The primary joke of 22 Jump Street is that sequels are all about doing the exact same thing as before, but with a bigger budget. The film’s paper-thin fourth wall is constantly being breached, the characters often commenting on how the higher ups at the police department, standing in for Hollywood executives, don’t really want to try anything new. The joke wears itself thin eventually, as the film at times gives it too fine a point. But all in all, this is a fun little comedy that benefits from the great comedic chemistry between its two leads.
At the start of the film, partners Schmidt and Jenko (Jonah Hill and Channing Tatum) mess up a major drug bust, letting the suppliers get away. They’re put back in their old assignment, and are sent to go undercover in the local college in order to find the supplier of a dangerous new designer drug called Whyphy. But as soon as they get there, Schmidt and Jenko find themselves being pulled apart into different worlds on campus, and the partners start finding it difficult to work together.

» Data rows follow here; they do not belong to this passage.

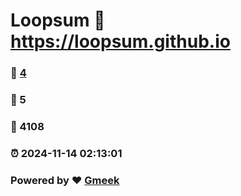# Loopsum :link: https://loopsum.github.io 
### :page_facing_up: [4](https://loopsum.github.io/tag.html) 
### :speech_balloon: 5 
### :hibiscus: 4108 
### :alarm_clock: 2024-11-14 02:13:01 
### Powered by :heart: [Gmeek](https://github.com/Meekdai/Gmeek)
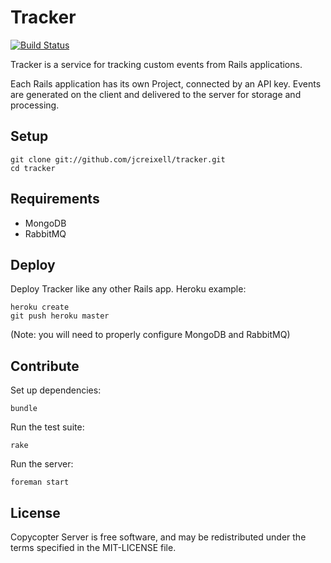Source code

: Tracker
=======

[![Build Status](https://secure.travis-ci.org/jcreixell/tracker.png)](http://travis-ci.org/jcreixell/tracker)

Tracker is a service for tracking custom events from Rails applications.

Each Rails application has its own Project, connected by an API key.
Events are generated on the client and delivered to the server for storage and processing. 

Setup
-----

    git clone git://github.com/jcreixell/tracker.git
    cd tracker

Requirements
------------

* MongoDB
* RabbitMQ

Deploy
------

Deploy Tracker like any other Rails app. Heroku example:

    heroku create
    git push heroku master

(Note: you will need to properly configure MongoDB and RabbitMQ)


Contribute
----------

Set up dependencies:

    bundle

Run the test suite:

    rake

Run the server:

    foreman start


License
-------

Copycopter Server is free software, and may be redistributed under the terms
specified in the MIT-LICENSE file.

The film seems to take its cue more from the Zucker brothers than the show from which it takes its name. While certainly less wacky than your average Naked Gun movie, there’s a palpable sense of parody governing the logic of this picture. Parody has gained a pretty bad name over the last few years, with the film claiming the title being little more than a bunch of pop culture references strung together. This film distinguishes itself by actually having jokes, and really digging into the elements of its subject.
The jokes about sequels do get tiresome after a while. Though often clever, it sometimes feels like the joke has worn out its welcome. The constant acknowledgement of sequel clichés doesn’t always mitigate the wearying effect of the clichés themselves. Thankfully, the film has more to offer on that end. The central mystery, while fairly simple, is pretty well constructed. And the relationship between the two main characters is genuinely affecting at times. Some of the film’s biggest laughs are drawn from smaller scenes that just have the two hashing out their problems, and considering different arrangements for their friendship.
The film owes much to the chemistry between Jonah Hill and Channing Tatum. There’s a real sweetness between them, and it fuels much of the picture. The two are able to sell the weird hurt that develops between the two characters, and that really gives the film dimension. Hill has always been a reliable comedic performer, but Tatum has grown into quite a comedic threat on his own. The two find ample support from the other members of the cast, particularly from Ice Cube, whose outsized aggressive energy plays well with the main pair’s lighter delivery.
22 Jump Street is probably cheating a little bit. It gets to embrace the excesses of sequels without being called out on it, since the pretense is that they’re just making fun of it. That’s probably a little unfair, but it’s pointless to argue with the result. The film could probably be a little shorter, but they manage to pack a lot of funny in there. Like the parody films of old, the film keeps it pretty simple, and just tries to deliver as many laughs as it can in the time that it’s given. And with Tatum and Hill front and center, the film mostly succeeds.